What to produce » The output should be every line below that includes the word "Number".

Provided material »
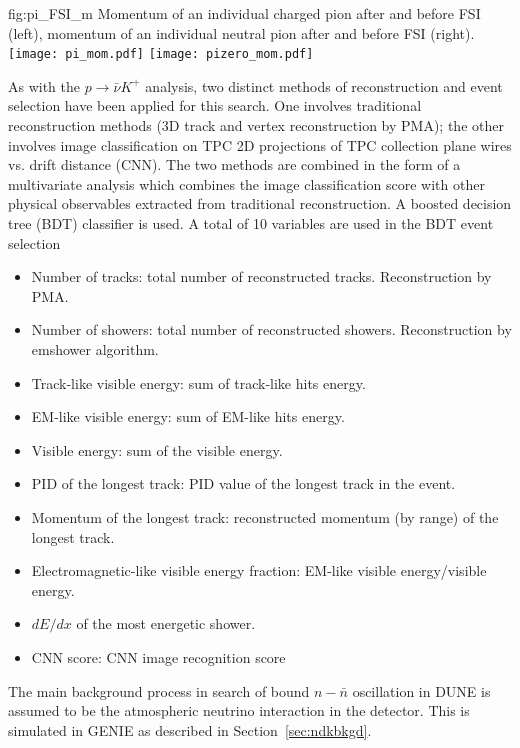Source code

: \begin{dunefigure}
{fig:pi_FSI_m}
{Momentum of an individual charged pion after and before FSI (left), momentum of an individual neutral pion after and before FSI (right).}
\texttt{[image: pi\_mom.pdf]}
\texttt{[image: pizero\_mom.pdf]}
\end{dunefigure} 

As with the $p\rightarrow \bar{\nu} K^{+}$ analysis, two distinct methods of reconstruction and event selection have been applied for this search. One involves traditional reconstruction methods (3D track and vertex reconstruction by PMA); the other involves image classification on TPC 2D projections of TPC collection plane wires vs. drift distance (CNN). The two methods are combined in the form of a multivariate analysis which combines the image classification score with other physical observables extracted from traditional reconstruction.  A boosted decision tree (BDT) classifier is used. A total of 10 variables are used in the BDT event selection
 \begin{itemize}
  \item Number of tracks: total number of reconstructed tracks. Reconstruction by PMA.
  \item Number of showers: total number of reconstructed showers. Reconstruction by emshower algorithm. 
  \item Track-like visible energy: sum of track-like hits energy.
  \item EM-like visible energy: sum of EM-like hits energy.
  \item Visible energy: sum of the visible energy.
  \item PID of the longest track: PID value of the longest track in the event.
  \item Momentum of the longest track: reconstructed momentum (by range) of the longest track.
  \item Electromagnetic-like visible energy fraction: EM-like visible energy/visible energy.
  \item $dE/dx$ of the most energetic shower. 
  \item CNN score: CNN image recognition score
 \end{itemize}

The main background process in search of bound $n-\bar{n}$ oscillation in DUNE is assumed to be the atmospheric neutrino interaction in the detector.  This is simulated in GENIE as described in Section~\ref{sec:ndkbkgd}.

Answer to the problem »
  \item Number of tracks: total number of reconstructed tracks. Reconstruction by PMA.
  \item Number of showers: total number of reconstructed showers. Reconstruction by emshower algorithm. 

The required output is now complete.